WHAT IS BEING ASKED: Filter the entries down to the lines holding "pointcut", then copy those lines.

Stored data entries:

++++++++++++++++++++

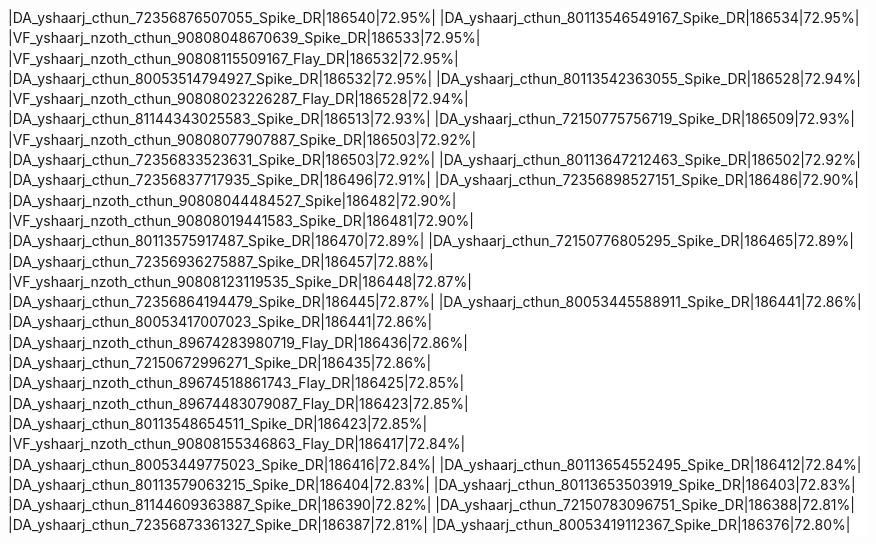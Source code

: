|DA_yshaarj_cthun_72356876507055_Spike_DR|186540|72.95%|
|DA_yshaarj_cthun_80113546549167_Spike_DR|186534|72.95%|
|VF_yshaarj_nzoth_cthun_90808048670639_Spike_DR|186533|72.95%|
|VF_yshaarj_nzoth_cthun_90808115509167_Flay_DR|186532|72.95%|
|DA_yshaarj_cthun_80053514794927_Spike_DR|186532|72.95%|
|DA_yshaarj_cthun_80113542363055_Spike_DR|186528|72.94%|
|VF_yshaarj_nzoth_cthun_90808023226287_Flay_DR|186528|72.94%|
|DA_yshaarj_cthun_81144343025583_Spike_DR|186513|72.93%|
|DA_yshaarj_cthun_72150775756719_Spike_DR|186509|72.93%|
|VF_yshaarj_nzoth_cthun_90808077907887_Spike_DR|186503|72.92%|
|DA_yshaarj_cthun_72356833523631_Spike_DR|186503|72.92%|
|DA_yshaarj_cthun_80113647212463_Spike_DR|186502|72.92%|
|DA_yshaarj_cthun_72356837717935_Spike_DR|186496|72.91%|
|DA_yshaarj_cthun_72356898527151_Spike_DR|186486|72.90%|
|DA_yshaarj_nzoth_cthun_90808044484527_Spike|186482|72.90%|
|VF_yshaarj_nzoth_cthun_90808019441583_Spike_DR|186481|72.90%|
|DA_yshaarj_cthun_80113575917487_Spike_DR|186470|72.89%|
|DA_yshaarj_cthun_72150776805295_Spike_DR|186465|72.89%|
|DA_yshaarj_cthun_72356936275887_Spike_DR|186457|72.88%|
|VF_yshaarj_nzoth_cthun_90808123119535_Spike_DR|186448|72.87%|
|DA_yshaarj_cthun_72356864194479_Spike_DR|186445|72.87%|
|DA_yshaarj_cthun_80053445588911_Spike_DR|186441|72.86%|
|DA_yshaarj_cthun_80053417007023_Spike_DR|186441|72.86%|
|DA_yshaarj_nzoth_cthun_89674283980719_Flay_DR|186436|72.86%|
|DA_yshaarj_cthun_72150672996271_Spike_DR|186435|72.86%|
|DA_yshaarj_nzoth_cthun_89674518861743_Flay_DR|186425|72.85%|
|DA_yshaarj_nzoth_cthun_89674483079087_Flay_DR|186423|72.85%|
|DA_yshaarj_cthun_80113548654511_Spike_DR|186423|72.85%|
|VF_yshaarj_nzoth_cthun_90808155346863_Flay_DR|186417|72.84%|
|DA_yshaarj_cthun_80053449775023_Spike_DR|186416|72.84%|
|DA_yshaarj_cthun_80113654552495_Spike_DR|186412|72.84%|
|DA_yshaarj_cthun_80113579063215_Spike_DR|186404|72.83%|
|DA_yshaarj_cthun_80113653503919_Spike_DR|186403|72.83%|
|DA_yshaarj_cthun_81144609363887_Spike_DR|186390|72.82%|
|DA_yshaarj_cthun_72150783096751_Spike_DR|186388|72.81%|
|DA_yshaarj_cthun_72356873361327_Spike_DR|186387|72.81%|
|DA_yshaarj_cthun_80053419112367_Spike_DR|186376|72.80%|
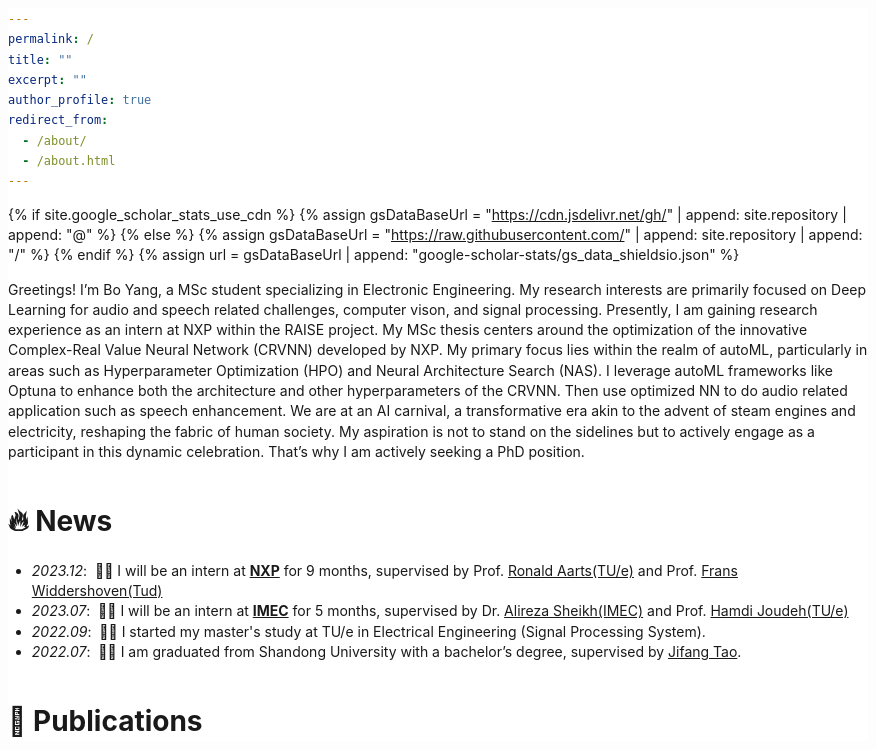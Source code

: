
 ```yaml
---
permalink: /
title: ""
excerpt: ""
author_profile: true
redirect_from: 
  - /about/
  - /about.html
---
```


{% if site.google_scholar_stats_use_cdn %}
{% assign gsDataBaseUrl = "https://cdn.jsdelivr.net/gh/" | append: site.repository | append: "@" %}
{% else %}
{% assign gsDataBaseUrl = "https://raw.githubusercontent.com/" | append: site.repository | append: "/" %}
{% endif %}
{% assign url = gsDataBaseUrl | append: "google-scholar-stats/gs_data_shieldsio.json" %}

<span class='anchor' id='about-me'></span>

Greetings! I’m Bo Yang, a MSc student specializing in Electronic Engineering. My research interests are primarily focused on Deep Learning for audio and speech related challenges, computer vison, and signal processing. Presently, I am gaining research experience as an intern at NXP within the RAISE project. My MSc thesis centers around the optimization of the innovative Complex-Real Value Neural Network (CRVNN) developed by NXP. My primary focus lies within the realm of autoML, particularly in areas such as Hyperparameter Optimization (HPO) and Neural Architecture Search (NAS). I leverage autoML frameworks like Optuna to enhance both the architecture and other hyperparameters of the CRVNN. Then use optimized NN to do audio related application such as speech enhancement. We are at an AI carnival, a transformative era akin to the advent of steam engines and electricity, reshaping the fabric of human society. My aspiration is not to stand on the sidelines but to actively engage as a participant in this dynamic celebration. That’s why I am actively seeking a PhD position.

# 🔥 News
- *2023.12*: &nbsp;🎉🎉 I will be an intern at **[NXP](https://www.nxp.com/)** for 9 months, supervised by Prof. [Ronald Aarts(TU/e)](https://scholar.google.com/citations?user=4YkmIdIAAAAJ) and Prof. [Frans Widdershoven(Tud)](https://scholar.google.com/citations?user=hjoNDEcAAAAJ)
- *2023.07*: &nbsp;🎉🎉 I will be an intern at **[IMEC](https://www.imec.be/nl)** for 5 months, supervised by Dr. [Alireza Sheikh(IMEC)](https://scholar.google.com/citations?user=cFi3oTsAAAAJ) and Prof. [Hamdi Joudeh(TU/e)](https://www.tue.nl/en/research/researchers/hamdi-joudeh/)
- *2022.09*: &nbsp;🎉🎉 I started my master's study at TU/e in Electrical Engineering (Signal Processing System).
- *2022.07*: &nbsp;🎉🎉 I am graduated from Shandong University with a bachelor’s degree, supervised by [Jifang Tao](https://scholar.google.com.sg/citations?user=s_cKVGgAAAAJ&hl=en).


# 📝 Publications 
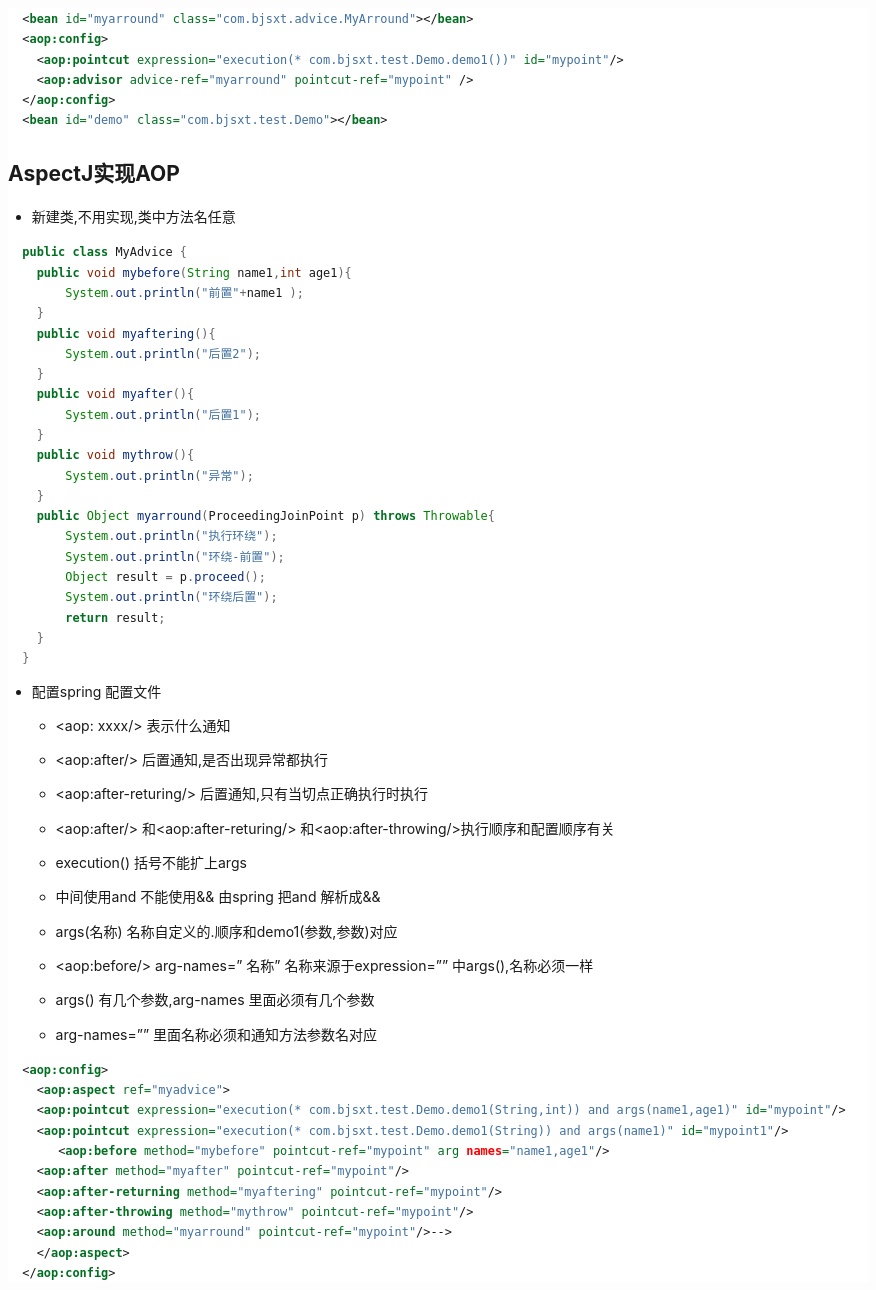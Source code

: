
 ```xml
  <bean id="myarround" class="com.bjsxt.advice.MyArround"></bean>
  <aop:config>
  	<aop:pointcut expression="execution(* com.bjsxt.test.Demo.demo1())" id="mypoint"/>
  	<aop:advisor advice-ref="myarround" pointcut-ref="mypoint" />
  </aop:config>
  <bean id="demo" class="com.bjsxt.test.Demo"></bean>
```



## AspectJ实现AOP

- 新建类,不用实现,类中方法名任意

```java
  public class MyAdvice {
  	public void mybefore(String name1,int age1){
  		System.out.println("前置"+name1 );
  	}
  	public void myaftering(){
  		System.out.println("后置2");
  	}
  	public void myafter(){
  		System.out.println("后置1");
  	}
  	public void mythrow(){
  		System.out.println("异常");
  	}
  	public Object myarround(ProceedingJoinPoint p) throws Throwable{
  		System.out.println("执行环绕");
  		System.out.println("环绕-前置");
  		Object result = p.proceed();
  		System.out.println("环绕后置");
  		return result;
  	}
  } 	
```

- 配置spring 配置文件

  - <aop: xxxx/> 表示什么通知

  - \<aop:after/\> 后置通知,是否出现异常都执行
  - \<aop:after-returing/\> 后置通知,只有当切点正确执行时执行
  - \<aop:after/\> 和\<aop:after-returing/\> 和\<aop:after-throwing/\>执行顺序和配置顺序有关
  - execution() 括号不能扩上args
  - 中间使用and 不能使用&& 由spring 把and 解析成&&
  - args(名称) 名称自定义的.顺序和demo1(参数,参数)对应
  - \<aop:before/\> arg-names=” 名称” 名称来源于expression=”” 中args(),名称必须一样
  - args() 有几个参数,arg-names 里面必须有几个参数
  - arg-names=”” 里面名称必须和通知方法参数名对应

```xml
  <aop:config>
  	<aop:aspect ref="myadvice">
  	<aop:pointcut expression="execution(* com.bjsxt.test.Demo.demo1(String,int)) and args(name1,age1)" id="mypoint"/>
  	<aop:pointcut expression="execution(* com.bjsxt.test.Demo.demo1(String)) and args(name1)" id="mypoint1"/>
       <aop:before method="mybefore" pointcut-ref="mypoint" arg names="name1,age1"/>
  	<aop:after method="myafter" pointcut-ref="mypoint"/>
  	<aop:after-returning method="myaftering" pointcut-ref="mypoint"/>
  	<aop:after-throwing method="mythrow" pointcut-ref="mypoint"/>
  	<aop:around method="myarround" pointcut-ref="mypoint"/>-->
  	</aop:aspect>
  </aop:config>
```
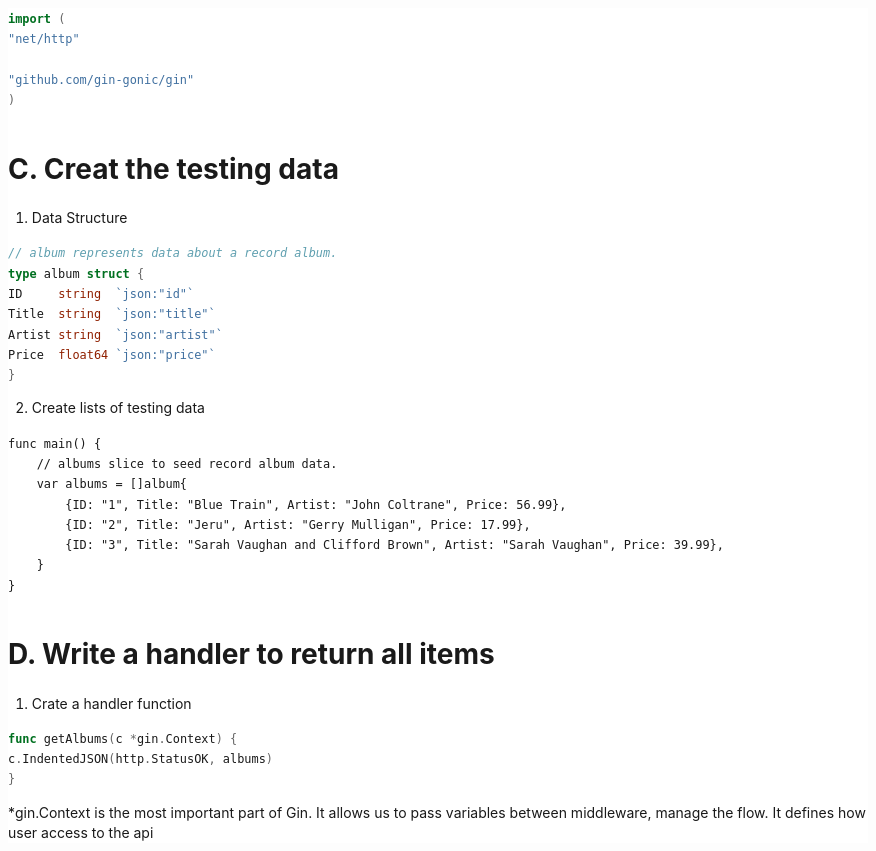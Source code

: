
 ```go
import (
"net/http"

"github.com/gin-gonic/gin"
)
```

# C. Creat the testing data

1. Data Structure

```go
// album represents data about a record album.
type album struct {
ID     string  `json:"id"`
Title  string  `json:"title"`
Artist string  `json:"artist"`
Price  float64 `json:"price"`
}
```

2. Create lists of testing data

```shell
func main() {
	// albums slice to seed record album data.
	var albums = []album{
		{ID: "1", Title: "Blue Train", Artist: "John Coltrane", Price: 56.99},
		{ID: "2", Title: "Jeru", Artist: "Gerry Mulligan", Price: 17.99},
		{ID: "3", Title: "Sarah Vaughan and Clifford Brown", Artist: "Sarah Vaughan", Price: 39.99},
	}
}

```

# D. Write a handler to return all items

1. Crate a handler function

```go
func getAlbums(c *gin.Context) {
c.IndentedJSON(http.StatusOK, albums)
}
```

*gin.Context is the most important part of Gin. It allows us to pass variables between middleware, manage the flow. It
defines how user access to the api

++++++++++++++++++++

ANSWER TO THIS PROBLEM:
  	<aop:pointcut expression="execution(* com.bjsxt.test.Demo.demo1())" id="mypoint"/>
  	<aop:advisor advice-ref="myarround" pointcut-ref="mypoint" />
  	<aop:pointcut expression="execution(* com.bjsxt.test.Demo.demo1(String,int)) and args(name1,age1)" id="mypoint"/>
  	<aop:pointcut expression="execution(* com.bjsxt.test.Demo.demo1(String)) and args(name1)" id="mypoint1"/>
       <aop:before method="mybefore" pointcut-ref="mypoint" arg names="name1,age1"/>
  	<aop:after method="myafter" pointcut-ref="mypoint"/>
  	<aop:after-returning method="myaftering" pointcut-ref="mypoint"/>
  	<aop:after-throwing method="mythrow" pointcut-ref="mypoint"/>
  	<aop:around method="myarround" pointcut-ref="mypoint"/>-->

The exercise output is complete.